··· Exercise input ···
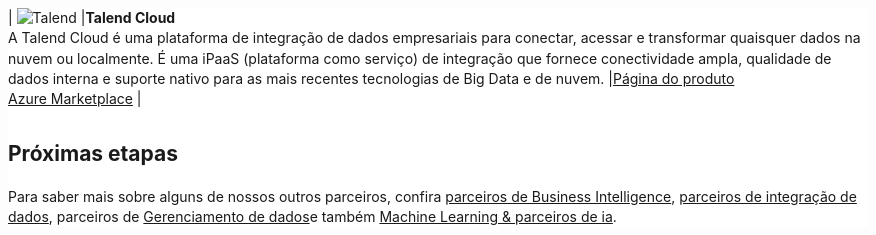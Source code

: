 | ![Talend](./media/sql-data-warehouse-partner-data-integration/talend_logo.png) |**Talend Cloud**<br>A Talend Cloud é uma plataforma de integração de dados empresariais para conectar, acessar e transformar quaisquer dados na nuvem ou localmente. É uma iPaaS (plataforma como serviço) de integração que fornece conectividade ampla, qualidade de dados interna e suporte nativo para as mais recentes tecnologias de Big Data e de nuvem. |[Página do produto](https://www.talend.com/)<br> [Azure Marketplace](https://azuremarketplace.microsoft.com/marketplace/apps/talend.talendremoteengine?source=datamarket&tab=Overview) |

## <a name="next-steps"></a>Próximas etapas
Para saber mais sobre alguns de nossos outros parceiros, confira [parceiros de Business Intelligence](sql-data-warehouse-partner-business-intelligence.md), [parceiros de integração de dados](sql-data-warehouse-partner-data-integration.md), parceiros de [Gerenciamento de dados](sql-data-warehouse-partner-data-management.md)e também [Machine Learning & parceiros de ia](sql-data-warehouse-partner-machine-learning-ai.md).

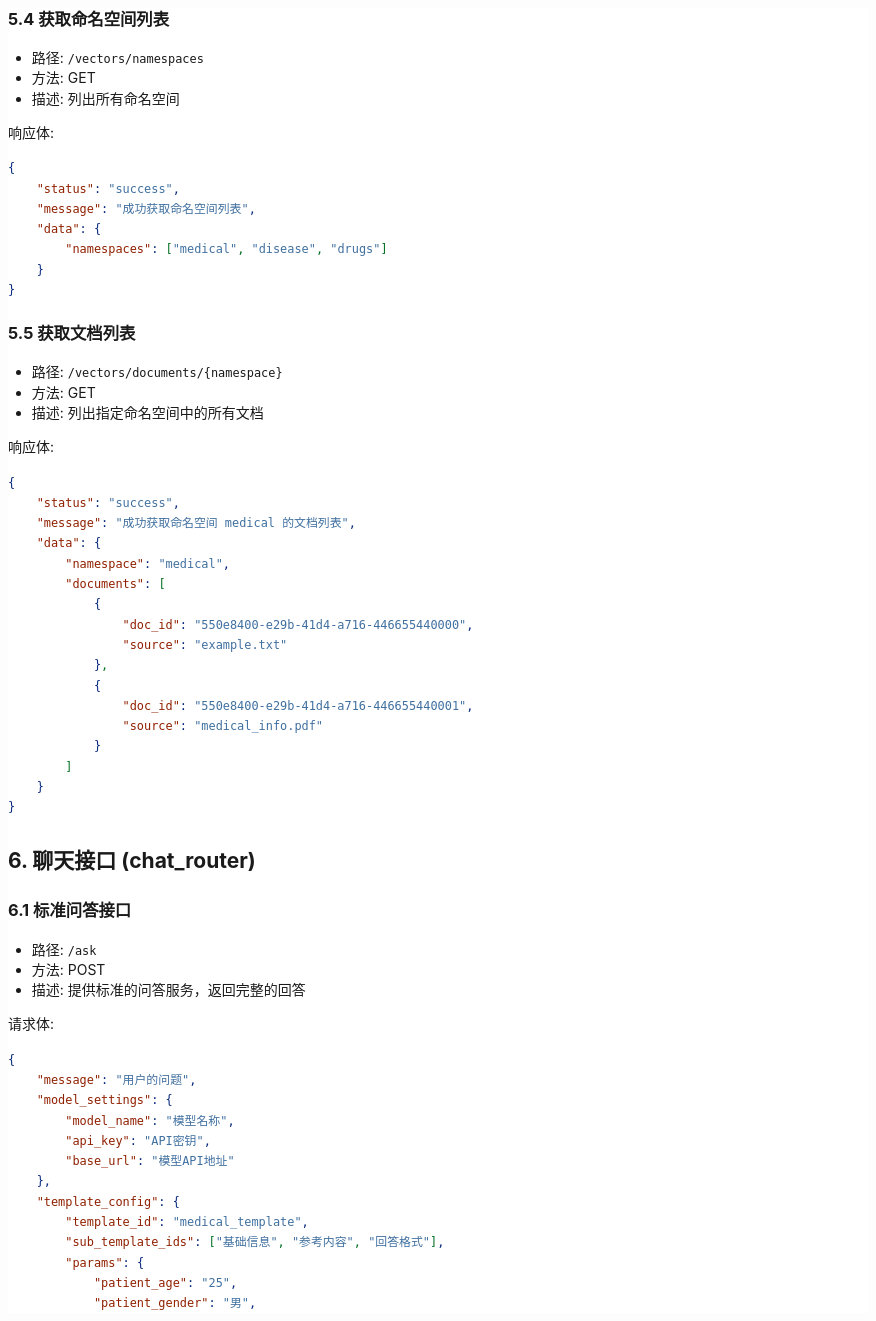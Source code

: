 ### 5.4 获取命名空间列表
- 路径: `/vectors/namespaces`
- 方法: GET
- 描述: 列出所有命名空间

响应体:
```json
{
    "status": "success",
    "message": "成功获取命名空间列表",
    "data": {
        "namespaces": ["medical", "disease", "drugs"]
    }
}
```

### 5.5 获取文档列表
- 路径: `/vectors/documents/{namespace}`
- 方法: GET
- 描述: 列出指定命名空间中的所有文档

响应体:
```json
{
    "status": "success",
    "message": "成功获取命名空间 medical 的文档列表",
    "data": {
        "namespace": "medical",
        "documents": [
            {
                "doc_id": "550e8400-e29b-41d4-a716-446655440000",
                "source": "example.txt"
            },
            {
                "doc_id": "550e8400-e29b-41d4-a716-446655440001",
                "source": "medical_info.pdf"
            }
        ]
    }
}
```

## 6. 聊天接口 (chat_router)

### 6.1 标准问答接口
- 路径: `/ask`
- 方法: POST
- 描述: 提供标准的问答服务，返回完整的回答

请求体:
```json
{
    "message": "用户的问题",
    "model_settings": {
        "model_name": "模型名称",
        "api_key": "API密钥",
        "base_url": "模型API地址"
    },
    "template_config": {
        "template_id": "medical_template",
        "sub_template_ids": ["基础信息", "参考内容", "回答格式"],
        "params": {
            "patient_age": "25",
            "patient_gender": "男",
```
···
_Description of the task_
The answer must consist of the lines from the one with "### 6.1 标准问答接口" through the final line of the entries above, exactly as they are, and nothing else.

_Result for this task_
### 6.1 标准问答接口
- 路径: `/ask`
- 方法: POST
- 描述: 提供标准的问答服务，返回完整的回答

请求体:
```json
{
    "message": "用户的问题",
    "model_settings": {
        "model_name": "模型名称",
        "api_key": "API密钥",
        "base_url": "模型API地址"
    },
    "template_config": {
        "template_id": "medical_template",
        "sub_template_ids": ["基础信息", "参考内容", "回答格式"],
        "params": {
            "patient_age": "25",
            "patient_gender": "男",
```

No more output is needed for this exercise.